Transaction logging: Logging workloads are very different in comparison to small file serving. Instead of quickly retrieving ad content, ad networks drive log updates into the file serving infrastructure. Large ad networks rely on logging for ad relevancy and accurate billing. Log data comes to the system from up to hundreds or thousands of Web servers simultaneously. It is critical to handle hundreds of updates per second, often as atomic appends to prevent collisions between log writers.

High availability: Ad networks must deploy highly available infrastructure for 24/7 operation in support of partner websites and to prevent lost revenue opportunities. Storage systems that support ad serving applications must be impervious to individual disk failure or node failure. File systems must maintain ad serving capabilities throughout such disruptions.

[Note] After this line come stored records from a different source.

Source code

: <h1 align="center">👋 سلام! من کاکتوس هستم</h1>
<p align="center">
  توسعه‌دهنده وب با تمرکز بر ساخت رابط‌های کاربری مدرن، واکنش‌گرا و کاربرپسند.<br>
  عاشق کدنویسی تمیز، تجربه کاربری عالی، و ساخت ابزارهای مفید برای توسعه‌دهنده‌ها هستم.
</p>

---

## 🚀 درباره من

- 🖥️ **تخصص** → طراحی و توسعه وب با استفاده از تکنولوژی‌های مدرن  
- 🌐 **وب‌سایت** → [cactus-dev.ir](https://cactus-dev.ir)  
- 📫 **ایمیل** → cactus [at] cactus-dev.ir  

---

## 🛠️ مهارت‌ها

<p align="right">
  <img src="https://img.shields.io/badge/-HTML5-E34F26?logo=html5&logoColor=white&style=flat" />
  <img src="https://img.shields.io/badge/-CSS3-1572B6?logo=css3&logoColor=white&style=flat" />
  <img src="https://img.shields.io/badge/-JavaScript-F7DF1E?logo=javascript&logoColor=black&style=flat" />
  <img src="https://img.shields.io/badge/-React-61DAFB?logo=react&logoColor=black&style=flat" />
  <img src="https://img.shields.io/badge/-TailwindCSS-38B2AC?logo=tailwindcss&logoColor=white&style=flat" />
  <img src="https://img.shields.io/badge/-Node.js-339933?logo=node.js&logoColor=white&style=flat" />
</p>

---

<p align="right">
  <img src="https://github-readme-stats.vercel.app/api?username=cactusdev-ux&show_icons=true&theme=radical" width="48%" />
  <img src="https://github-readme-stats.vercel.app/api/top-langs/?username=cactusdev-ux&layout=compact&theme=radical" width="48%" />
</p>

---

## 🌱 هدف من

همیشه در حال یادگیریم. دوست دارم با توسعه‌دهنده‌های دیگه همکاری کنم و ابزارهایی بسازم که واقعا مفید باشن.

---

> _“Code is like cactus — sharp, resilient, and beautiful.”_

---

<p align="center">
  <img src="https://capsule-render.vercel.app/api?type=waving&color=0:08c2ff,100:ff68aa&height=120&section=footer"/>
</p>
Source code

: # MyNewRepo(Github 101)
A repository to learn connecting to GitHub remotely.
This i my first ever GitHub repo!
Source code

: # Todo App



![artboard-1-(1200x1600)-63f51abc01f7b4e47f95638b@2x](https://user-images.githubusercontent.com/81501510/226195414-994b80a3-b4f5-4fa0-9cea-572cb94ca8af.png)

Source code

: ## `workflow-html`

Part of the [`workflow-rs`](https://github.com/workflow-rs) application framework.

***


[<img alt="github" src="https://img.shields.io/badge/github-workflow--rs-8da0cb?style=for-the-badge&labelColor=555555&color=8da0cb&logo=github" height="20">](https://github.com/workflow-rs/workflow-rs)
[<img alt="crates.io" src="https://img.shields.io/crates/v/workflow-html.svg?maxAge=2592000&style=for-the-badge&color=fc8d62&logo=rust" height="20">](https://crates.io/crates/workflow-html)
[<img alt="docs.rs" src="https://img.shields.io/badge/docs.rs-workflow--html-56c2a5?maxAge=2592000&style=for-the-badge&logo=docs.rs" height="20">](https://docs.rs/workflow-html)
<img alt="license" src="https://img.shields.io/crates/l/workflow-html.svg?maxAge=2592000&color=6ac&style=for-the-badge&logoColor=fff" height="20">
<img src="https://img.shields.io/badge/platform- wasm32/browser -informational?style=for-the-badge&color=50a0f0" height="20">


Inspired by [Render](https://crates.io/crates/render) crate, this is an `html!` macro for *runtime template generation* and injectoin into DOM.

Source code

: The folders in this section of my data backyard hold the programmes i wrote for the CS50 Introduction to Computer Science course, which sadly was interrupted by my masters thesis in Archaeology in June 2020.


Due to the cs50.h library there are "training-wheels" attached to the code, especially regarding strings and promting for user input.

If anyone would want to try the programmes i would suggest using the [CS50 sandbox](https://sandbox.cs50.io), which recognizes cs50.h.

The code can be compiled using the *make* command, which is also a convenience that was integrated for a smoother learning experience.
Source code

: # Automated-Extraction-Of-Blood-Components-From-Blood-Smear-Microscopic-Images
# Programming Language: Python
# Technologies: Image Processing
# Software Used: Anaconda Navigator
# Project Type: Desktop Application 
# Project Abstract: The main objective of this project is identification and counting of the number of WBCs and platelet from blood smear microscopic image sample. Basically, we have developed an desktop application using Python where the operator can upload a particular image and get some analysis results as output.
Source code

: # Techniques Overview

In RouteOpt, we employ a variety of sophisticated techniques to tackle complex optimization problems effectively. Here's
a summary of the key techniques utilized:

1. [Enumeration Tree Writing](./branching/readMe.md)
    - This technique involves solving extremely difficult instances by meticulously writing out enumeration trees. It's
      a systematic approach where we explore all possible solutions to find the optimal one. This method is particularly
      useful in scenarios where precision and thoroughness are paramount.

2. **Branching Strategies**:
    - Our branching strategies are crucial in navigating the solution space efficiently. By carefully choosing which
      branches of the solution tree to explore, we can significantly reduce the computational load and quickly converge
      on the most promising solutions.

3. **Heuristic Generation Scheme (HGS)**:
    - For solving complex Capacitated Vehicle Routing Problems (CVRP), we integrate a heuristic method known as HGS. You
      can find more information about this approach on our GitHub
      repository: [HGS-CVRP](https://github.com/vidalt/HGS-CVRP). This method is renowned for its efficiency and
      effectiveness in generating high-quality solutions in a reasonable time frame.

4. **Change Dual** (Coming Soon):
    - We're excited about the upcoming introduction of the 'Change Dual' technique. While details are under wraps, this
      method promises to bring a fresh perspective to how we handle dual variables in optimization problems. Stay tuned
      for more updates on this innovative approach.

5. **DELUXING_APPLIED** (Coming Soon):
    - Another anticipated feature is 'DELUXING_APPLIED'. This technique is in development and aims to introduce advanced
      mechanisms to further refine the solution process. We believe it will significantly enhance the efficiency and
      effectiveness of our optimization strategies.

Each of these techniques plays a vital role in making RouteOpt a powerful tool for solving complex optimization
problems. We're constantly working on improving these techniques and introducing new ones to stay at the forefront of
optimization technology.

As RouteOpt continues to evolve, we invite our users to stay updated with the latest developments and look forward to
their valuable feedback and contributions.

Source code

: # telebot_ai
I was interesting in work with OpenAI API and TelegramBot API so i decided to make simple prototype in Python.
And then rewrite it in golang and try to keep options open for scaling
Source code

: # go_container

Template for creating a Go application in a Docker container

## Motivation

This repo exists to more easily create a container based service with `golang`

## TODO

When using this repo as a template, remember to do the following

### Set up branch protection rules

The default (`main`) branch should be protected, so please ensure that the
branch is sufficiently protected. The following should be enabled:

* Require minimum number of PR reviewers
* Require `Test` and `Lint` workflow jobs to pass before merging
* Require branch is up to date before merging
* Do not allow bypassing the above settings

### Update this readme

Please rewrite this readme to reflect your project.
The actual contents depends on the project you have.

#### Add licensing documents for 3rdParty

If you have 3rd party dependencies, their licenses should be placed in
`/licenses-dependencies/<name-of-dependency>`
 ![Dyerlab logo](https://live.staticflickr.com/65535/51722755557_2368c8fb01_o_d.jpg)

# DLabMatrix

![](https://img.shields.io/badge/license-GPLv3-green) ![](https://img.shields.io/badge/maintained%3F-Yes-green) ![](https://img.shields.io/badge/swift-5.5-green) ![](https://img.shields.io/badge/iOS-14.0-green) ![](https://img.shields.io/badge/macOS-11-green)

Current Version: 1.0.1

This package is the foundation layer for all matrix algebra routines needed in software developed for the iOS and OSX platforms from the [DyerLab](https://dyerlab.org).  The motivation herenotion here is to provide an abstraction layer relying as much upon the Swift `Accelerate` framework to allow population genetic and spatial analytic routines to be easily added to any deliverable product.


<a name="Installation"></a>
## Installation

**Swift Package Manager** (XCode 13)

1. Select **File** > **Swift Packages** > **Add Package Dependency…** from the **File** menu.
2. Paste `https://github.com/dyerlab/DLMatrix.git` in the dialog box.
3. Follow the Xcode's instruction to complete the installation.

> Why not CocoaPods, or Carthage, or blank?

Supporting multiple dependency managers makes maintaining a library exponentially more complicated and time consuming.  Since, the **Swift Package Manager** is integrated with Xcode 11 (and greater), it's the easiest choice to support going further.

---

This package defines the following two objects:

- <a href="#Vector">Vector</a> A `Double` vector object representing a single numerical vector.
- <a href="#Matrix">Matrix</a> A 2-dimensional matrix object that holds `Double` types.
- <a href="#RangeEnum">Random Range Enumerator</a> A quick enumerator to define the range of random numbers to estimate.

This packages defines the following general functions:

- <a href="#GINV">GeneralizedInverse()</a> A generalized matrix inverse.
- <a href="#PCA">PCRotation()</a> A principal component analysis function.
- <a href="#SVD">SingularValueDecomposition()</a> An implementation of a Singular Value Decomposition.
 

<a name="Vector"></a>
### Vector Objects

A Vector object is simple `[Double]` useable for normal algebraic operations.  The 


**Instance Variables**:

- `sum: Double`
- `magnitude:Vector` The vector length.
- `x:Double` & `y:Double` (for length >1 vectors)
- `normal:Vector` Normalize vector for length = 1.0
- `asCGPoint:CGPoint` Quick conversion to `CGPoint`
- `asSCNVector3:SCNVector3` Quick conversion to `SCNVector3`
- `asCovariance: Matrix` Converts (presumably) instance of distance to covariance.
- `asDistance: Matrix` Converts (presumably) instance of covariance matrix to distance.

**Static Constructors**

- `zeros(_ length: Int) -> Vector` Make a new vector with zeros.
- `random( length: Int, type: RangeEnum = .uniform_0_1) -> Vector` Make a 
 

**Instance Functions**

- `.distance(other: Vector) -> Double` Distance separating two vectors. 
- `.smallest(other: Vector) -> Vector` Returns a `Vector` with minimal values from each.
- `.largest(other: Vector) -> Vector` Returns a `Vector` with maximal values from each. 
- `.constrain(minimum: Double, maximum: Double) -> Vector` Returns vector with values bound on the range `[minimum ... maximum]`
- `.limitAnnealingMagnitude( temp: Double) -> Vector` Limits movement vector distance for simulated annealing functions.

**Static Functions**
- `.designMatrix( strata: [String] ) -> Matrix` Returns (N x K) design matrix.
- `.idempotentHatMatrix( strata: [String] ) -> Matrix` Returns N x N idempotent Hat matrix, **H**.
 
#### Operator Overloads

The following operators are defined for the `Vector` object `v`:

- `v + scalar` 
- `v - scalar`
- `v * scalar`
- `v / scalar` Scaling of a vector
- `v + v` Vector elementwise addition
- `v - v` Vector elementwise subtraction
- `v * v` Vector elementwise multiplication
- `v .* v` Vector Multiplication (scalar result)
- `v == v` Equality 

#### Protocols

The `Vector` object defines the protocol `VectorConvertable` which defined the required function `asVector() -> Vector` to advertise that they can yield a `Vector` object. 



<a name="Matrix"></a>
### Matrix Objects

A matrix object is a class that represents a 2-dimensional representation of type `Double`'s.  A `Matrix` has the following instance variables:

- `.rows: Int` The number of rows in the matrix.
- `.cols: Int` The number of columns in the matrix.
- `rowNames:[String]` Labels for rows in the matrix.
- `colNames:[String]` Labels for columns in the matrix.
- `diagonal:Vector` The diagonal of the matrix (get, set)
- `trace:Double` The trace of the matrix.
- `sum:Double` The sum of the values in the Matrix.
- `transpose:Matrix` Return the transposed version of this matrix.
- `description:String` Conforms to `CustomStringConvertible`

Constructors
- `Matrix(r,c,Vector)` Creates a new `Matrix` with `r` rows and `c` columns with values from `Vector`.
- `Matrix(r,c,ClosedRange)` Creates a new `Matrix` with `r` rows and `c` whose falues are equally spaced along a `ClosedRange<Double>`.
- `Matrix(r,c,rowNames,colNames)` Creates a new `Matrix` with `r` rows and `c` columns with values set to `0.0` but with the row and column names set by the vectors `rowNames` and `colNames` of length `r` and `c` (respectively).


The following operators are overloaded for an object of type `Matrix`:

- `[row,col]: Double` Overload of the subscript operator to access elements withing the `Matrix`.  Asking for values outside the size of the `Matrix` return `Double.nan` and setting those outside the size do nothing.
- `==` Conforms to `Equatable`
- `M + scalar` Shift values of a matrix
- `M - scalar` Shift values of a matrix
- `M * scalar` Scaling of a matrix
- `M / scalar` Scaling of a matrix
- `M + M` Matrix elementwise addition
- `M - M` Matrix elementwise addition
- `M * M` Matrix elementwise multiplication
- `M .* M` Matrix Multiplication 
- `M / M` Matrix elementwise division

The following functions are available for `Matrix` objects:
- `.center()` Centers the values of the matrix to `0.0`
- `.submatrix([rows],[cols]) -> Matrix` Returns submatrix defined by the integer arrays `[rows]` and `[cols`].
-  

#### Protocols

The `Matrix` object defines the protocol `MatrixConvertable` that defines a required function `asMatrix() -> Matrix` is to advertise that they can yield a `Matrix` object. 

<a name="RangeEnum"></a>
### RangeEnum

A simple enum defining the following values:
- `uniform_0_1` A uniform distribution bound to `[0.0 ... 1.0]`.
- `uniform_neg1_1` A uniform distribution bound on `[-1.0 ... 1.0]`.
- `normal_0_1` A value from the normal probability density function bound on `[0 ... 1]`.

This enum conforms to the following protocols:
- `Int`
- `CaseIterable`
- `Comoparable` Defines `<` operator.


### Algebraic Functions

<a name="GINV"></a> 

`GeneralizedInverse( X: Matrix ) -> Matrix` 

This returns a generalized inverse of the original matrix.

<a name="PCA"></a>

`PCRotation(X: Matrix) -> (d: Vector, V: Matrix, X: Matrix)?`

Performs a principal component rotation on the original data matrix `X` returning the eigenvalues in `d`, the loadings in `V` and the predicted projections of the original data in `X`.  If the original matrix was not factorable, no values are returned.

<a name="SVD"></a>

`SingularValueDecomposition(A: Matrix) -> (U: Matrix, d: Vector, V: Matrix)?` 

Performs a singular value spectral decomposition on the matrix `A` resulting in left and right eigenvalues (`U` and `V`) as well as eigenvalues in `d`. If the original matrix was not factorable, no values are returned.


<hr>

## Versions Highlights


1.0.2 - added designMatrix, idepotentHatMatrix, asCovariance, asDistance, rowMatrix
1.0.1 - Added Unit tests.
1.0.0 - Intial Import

Traditional Storage Falls Behind

Traditional storage systems, including those designed just a few years ago, did not anticipate the unique requirements of Internet-scale applications and verticals such as ad serving. Legacy file systems cannot effectively or economically meet these workload demands, and fall short in several categories.

Costly, proprietary hardware: Traditional systems often rely on custom-built, expensive hardware that has a short lifespan and high ongoing maintenance costs. Upgrades are typically full-forklift leading to premature spending.

Slow throughput at scale: Storage hardware vendors typically build larger “boxes” in a scale-up approach and place too many disk drives behind a single controller, causing performance bottlenecks that cannot economically serve many simultaneous requests. Scale-out limitations often force administrators to deploy entirely new islands of storage once the capacity of existing systems is reached. This leads to excessive spending and delays in provisioning and deploying storage.

Not built for web-scale applications: Storage designers just a few years ago could not have anticipated our present era of billions of file operations in Web-scale applications. Consequently, traditional storage systems do not efficiently handle many small files requests, they do not support effortless logging, and they do not include the integrated abilities of a key-value or object store. Ad networks can take advantage of all these functions to consolidate systems, improve reliability and reduce overall costs.

Distributed Systems Meet Ad Serving Demands

Ad serving requires a new approach to storage due to its scale and workload. Distributed systems enable ad networks to build more robust and less expensive file serving infrastructure in several ways.

Inexpensive, commodity hardware: Distributed systems can employ smart software and take advantage of standard, off-the-shelf hardware to achieve the lowest overall costs. Administrators can cut capital costs and maintain lower operating costs by avoiding proprietary hardware systems.

Consistent, low-latency ad content serving: The scale out approach balances CPU power, network bandwidth, memory and storage capacity, enabling a distributed system to consistently serve ads quickly regardless of how large the system grows. Traditional systems fail to match I/O throughput in proportion to capacity growth.

Single namespace at web-scale: Distributed systems provide a single namespace at scale, dramatically simplifying system management and ensuring that application workloads can grow without requiring fork-lift upgrades of the file serving and storage infrastructure. Traditional systems reach maximum capacity relatively quickly in Web-scale applications, leading to multiple storage islands and increased management burden.

Optimize for web workloads: A storage system optimized for Web workloads drives system consolidation, simplifies management, and yields a more cost-effective approach. Ad networks employ a combination of Web workloads including small file serving, logging, and analytics. Traditional systems are not optimized for these workloads, often resulting in costly duplication of systems and processes.

Online ad networks face challenging file serving throughput and capacity requirements. Traditional storage systems have been unable to keep pace with industry growth at price points and degrees of manageability necessary to run profitable businesses. New, innovative solutions built around distributed systems are ready to step in as Web traffic continues to grow.